Partons de l'hypothèse où une solution a été apportée à chacune des difficultés précédentes. Nous pourrions alors estimer que les outils riches et divers mis en place notamment par l'Arcep (cartefibre.arcep.fr et l'opendata qui y est associée) permettront à tout un chacun de contrôler de manière effectives les déploiements FttH. Le site cartefibre.arcep.fr est en effet un outil cartographique qui permet d'identifier l'état de chaque immeuble (en cours d'étude, déployée, raccordable sur demande, etc.) au sein de chaque zone arrière du point de mutualisation (ZAPM). Ces informations proviennent des fichiers d'échanges entre opérateurs, les fichiers d'Informations Préalables Enrichies (IPE). Seul hic, la mise à disposition de ces fichiers via l'opendata est incomplète car expurgée de certaines données : le nombre de locaux par adresse serait ainsi a priori couvert par le secret des affaires.... Sans décompte exact du nombre de locaux à l'échelle d'un immeuble donné, il n'existe aucun moyen de savoir, lorsqu'un immeuble est déclaré non raccordable, combien de locaux sont concernés. Et si demain, au sein d'un immeuble de 20 locaux, 10 seront raccordés, 5 raccordables et 5 en échec raccordement, quel sera le statut de l'immeuble ? Quelque soit la réponse apportée, elle sera nécessairement fausse puisque généralisée à l'ensemble des locaux de l'immeuble.

 

L'impossible suivi des obligations réglementaires de complétude des déploiements des opérateurs

Il ne s'agit ici en aucun cas de se substituer à l’Arcep pour assurer le contrôle des obligations réglementaires de complétude des déploiements FttH, mais bien de comprendre l'étendue du problème et l'évolution de son traitement. Or la seule information rendue publique date des mises en demeure de 3 opérateurs en 2018 et 2019, sur quelques zones arrières de déploiements parmis les plus anciennes et raccordables à moins de 80% (de quel référentiel d'ailleurs ?).  Rien sur les autres zones avec une date moins ancienne ou un niveau d'incomplétude moindre... L'opendata de l'Arcep n'y change rien pour le coup, puisque malgré nos demandes réitérées, nous ne disposons toujours pas de la date de mise à disposition de chacune de ces zones arrières.

 

A la recherche de la transparence perdue ?

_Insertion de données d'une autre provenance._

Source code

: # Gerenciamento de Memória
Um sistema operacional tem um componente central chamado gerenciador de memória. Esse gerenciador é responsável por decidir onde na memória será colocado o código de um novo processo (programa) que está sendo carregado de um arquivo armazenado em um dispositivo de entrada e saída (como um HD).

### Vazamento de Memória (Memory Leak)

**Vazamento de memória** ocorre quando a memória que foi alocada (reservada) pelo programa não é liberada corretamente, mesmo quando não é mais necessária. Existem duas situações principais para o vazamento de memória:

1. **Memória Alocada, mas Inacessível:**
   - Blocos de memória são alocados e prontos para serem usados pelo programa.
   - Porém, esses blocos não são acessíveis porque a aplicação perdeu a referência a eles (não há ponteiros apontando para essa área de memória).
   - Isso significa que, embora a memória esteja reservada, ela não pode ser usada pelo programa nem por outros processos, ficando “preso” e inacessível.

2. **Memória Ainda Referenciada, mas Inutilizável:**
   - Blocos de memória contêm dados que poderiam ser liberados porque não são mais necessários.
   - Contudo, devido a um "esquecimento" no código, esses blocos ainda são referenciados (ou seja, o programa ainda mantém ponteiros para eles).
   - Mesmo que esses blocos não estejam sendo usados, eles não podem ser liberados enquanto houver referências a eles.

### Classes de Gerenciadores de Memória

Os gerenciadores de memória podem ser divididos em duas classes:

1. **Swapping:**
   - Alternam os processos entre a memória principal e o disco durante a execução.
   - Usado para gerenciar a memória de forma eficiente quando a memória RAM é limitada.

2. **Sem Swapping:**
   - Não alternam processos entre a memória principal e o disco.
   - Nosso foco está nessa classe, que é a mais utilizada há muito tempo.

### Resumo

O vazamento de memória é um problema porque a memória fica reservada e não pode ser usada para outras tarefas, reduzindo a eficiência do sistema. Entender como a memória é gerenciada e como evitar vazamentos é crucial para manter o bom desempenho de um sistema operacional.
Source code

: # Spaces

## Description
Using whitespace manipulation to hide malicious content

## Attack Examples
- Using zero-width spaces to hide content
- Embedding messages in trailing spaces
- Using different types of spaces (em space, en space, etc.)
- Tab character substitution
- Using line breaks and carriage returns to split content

A l'approche de plusieurs échéances électorales, les élus ne peuvent rester plus longtemps aveugles quant à la réalité des déploiements sur leurs territoires. Sébastien Soriano disait à l'Université du THD à Lille en septembre dernier qu'il "n'existait pas de carte parfaite de mesure de la couverture mobile". Il n'en existe peut-être pas non plus s'agissant du fixe. Mais à défaut, disposer d'une information la plus complète possible et surtout, la plus transparente possible, est essentielle. Chaque acteur se doit d'y contribuer sans se retrancher derrière des arguments spécieux. L'Avicca apportera sa pierre à l'édifice grâce, entre autre, à un hackaton organisé en 2020. Cet évènement, intitulé T.Dat'Hack, est porté par notre association avec d'une part le soutien de La Banque des territoires, du Groupe La Poste, d'OpenDataFrance et d'Opendatasoft, et d'autre part avec la participation de l'ANFR, de l'Arcep, du Cerema, du Master SIGAT (Université de Rennes2) et d'OpenStreetMap France. Il permettra entre autre de mesurer le chemin qui reste à parcourir pour obtenir une donnée fiable, exhaustive et facilement utilisable pour que chacun puisse apprécier simplement - et sans risque de biais d'interprétation - l'avancement de l'aménagement numérique de la France.

Et peut-être aussi - rêvons un peu - d'identifier parmi les participants de ce hackaton le futur Gödel qui parviendra à qualifier et quantifier de manière certaine l'incomplétude des déploiements FttH ?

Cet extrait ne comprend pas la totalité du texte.